De la Mafia à la Sociologie

Le manifeste pour une sociologie corse entonné par Laurent Mucchielli lors de la précédente livraison de Robba a suscité de nombreuses réactions et des envies de poursuivre la réflexion. Jean-Louis Cardi, sociologue lui aussi, partage ses analyses et questionnements autour de la relation entre mafia, société... et sociologie !



Piero Fornasetti
Piero Fornasetti
Les témoignages recueillis par le collectif A Maffià No A Vita Iè ainsi que ceux figurant dans l’ouvrage de Jean-Michel Verne Résister en Corse portent, au-delà de leur objet commun, une même question : quels rapports existe-t-il entre la Mafia et la société corse ? A priori la réponse paraît claire, la Mafia ferait partie de la société. Mais encore ? Peut-on se satisfaire de ce constat ? Les divergences de qualification comme "processus mafieux", comme "forme particulière de grand banditisme" ou comme "structure mafieuse spécifique" ne sont pas que des différences de vocabulaire. Elles traduisent peut-être aussi une certaine difficulté à caractériser ce dont il s’agit.

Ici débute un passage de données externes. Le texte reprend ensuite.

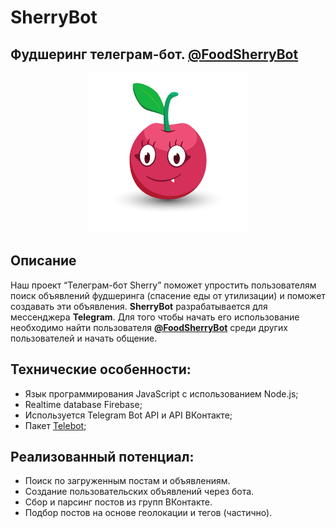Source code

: # SherryBot
## Фудшеринг телеграм-бот. [@FoodSherryBot](https://t.me/FoodSherryBot)

<p align="center"><img src="avatar.png" width="256"></p>

## Описание

Наш проект “Телеграм-бот Sherry” поможет упростить пользователям
поиск объявлений фудшеринга (спасение еды от утилизации) и поможет создавать эти объявления.
**SherryBot** разрабатывается для мессенджера **Telegram**. Для того чтобы начать его использование необходимо найти пользователя **[@FoodSherryBot](https://t.me/FoodSherryBot)** среди других пользователей и начать общение.

## Технические особенности:
- Язык программирования JavaScript с использованием Node.js;
- Realtime database Firebase;
- Используется Telegram Bot API и API ВКонтакте;
- Пакет [Telebot](https://github.com/mullwar/telebot);

## Реализованный потенциал:
- Поиск по загруженным постам и объявлениям.
- Создание пользовательских объявлений через бота.
- Сбор и парсинг постов из групп ВКонтакте.
- Подбор постов на основе геолокации и тегов (частично).

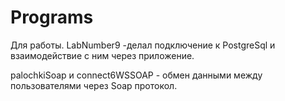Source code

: # Programs
Для работы.
LabNumber9 -делал подключение к PostgreSql и взаимодействие с ним через приложение.

palochkiSoap и connect6WSSOAP - обмен данными между пользователями через Soap протокол.
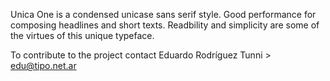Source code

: Unica One is a condensed unicase sans serif style. Good performance for composing headlines and short texts. Readbility and simplicity are some of the virtues of this unique typeface.

To contribute to the project contact Eduardo Rodríguez Tunni > edu@tipo.net.ar
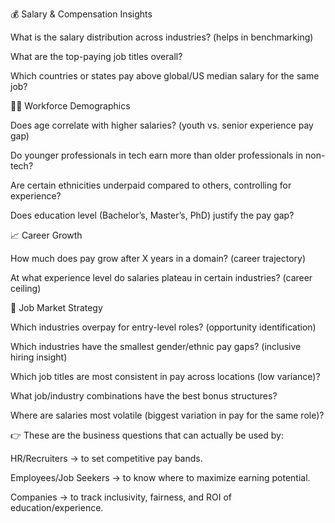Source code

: 💰 Salary & Compensation Insights

What is the salary distribution across industries? (helps in benchmarking)

What are the top-paying job titles overall?

Which countries or states pay above global/US median salary for the same job?





👩‍💼 Workforce Demographics

Does age correlate with higher salaries? (youth vs. senior experience pay gap)

Do younger professionals in tech earn more than older professionals in non-tech?

Are certain ethnicities underpaid compared to others, controlling for experience?

Does education level (Bachelor’s, Master’s, PhD) justify the pay gap?



📈 Career Growth

How much does pay grow after X years in a domain? (career trajectory)

At what experience level do salaries plateau in certain industries? (career ceiling)


🔎 Job Market Strategy

Which industries overpay for entry-level roles? (opportunity identification)

Which industries have the smallest gender/ethnic pay gaps? (inclusive hiring insight)

Which job titles are most consistent in pay across locations (low variance)?

What job/industry combinations have the best bonus structures?

Where are salaries most volatile (biggest variation in pay for the same role)?




👉 These are the business questions that can actually be used by:

HR/Recruiters → to set competitive pay bands.

Employees/Job Seekers → to know where to maximize earning potential.

Companies → to track inclusivity, fairness, and ROI of education/experience.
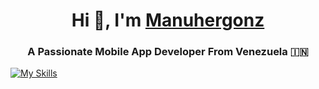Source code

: 
<h1 align="center">Hi 👋, I'm <a href="https://100rabhcsmc.github.io/Me.io/" target="blank">
Manuhergonz</a></h1>
<h3 align="center">A Passionate Mobile App Developer From Venezuela &#127470;&#127475</h3>


[![My Skills](https://skillicons.dev/icons?i=js,html,css,discord)](https://skillicons.dev)


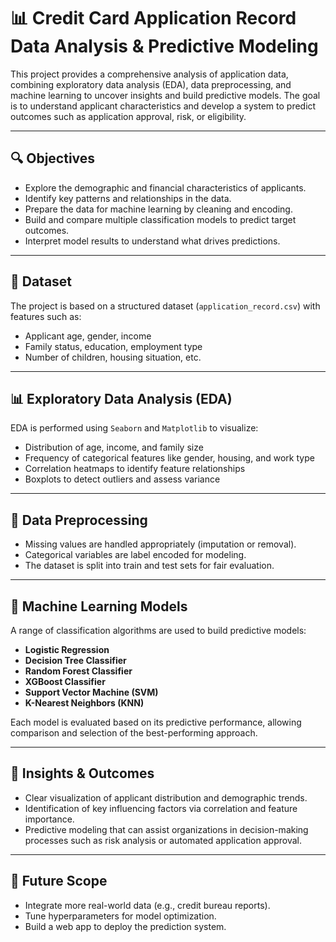 
# 📊 Credit Card Application Record Data Analysis & Predictive Modeling

This project provides a comprehensive analysis of application data, combining exploratory data analysis (EDA), data preprocessing, and machine learning to uncover insights and build predictive models. The goal is to understand applicant characteristics and develop a system to predict outcomes such as application approval, risk, or eligibility.

---

## 🔍 Objectives
- Explore the demographic and financial characteristics of applicants.
- Identify key patterns and relationships in the data.
- Prepare the data for machine learning by cleaning and encoding.
- Build and compare multiple classification models to predict target outcomes.
- Interpret model results to understand what drives predictions.

---

## 📁 Dataset
The project is based on a structured dataset (`application_record.csv`) with features such as:
- Applicant age, gender, income
- Family status, education, employment type
- Number of children, housing situation, etc.

---

## 📊 Exploratory Data Analysis (EDA)
EDA is performed using `Seaborn` and `Matplotlib` to visualize:
- Distribution of age, income, and family size
- Frequency of categorical features like gender, housing, and work type
- Correlation heatmaps to identify feature relationships
- Boxplots to detect outliers and assess variance

---

## 🧹 Data Preprocessing
- Missing values are handled appropriately (imputation or removal).
- Categorical variables are label encoded for modeling.
- The dataset is split into train and test sets for fair evaluation.

---

## 🤖 Machine Learning Models
A range of classification algorithms are used to build predictive models:
- **Logistic Regression**
- **Decision Tree Classifier**
- **Random Forest Classifier**
- **XGBoost Classifier**
- **Support Vector Machine (SVM)**
- **K-Nearest Neighbors (KNN)**

Each model is evaluated based on its predictive performance, allowing comparison and selection of the best-performing approach.

---

## 📌 Insights & Outcomes
- Clear visualization of applicant distribution and demographic trends.
- Identification of key influencing factors via correlation and feature importance.
- Predictive modeling that can assist organizations in decision-making processes such as risk analysis or automated application approval.

---

## 🔗 Future Scope
- Integrate more real-world data (e.g., credit bureau reports).
- Tune hyperparameters for model optimization.
- Build a web app to deploy the prediction system.
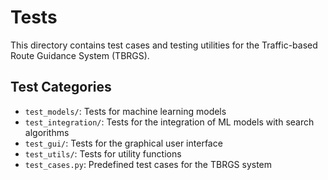 # Tests

This directory contains test cases and testing utilities for the Traffic-based Route Guidance System (TBRGS).

## Test Categories

- `test_models/`: Tests for machine learning models
- `test_integration/`: Tests for the integration of ML models with search algorithms
- `test_gui/`: Tests for the graphical user interface
- `test_utils/`: Tests for utility functions
- `test_cases.py`: Predefined test cases for the TBRGS system
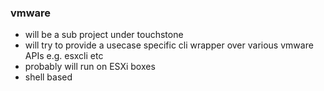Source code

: ### vmware
- will be a sub project under touchstone
- will try to provide a usecase specific cli wrapper over various vmware APIs e.g. esxcli etc
- probably will run on ESXi boxes
- shell based
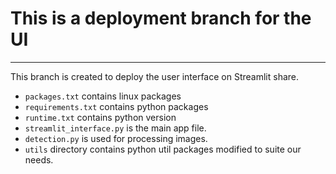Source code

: # This is a deployment branch for the UI
___

This branch is created to deploy the user interface on Streamlit share.

* `packages.txt` contains linux packages
* `requirements.txt` contains python packages
* `runtime.txt` contains python version
* `streamlit_interface.py` is the main app file.
* `detection.py` is used for processing images.
* `utils` directory contains python util packages modified to suite our needs.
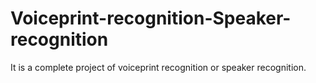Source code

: # Voiceprint-recognition-Speaker-recognition
It is a complete project of  voiceprint recognition or speaker recognition.
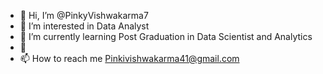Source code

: - 👋 Hi, I’m @PinkyVishwakarma7
- 👀 I’m interested in Data Analyst
- 🌱 I’m currently learning Post Graduation in Data Scientist and Analytics
- 💞️
- 📫 How to reach me Pinkivishwakarma41@gmail.com

<!---
PinkyVishwakarma7/PinkyVishwakarma7 is a ✨ special ✨ repository because its `README.md` (this file) appears on your GitHub profile.
You can click the Preview link to take a look at your changes.
--->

Quatre traits semblent mettre tout le monde d’accord : 1/le caractère multiforme des violences commises dans l’ensemble de la société qui vont de s’autoriser à faire des trous dans le domicile de sa voisine pour faciliter un marquage territorial jusqu’à toutes les formes de pressions pouvant aller jusqu’à l’élimination physique; 2/une impuissance régalienne comme réponse à ces faits ; 3/une porosité entre le « milieu » concerné et le monde politique ; 4/le développement d’une « hybris » sans vergogne en matière d’accaparement des biens d’autrui.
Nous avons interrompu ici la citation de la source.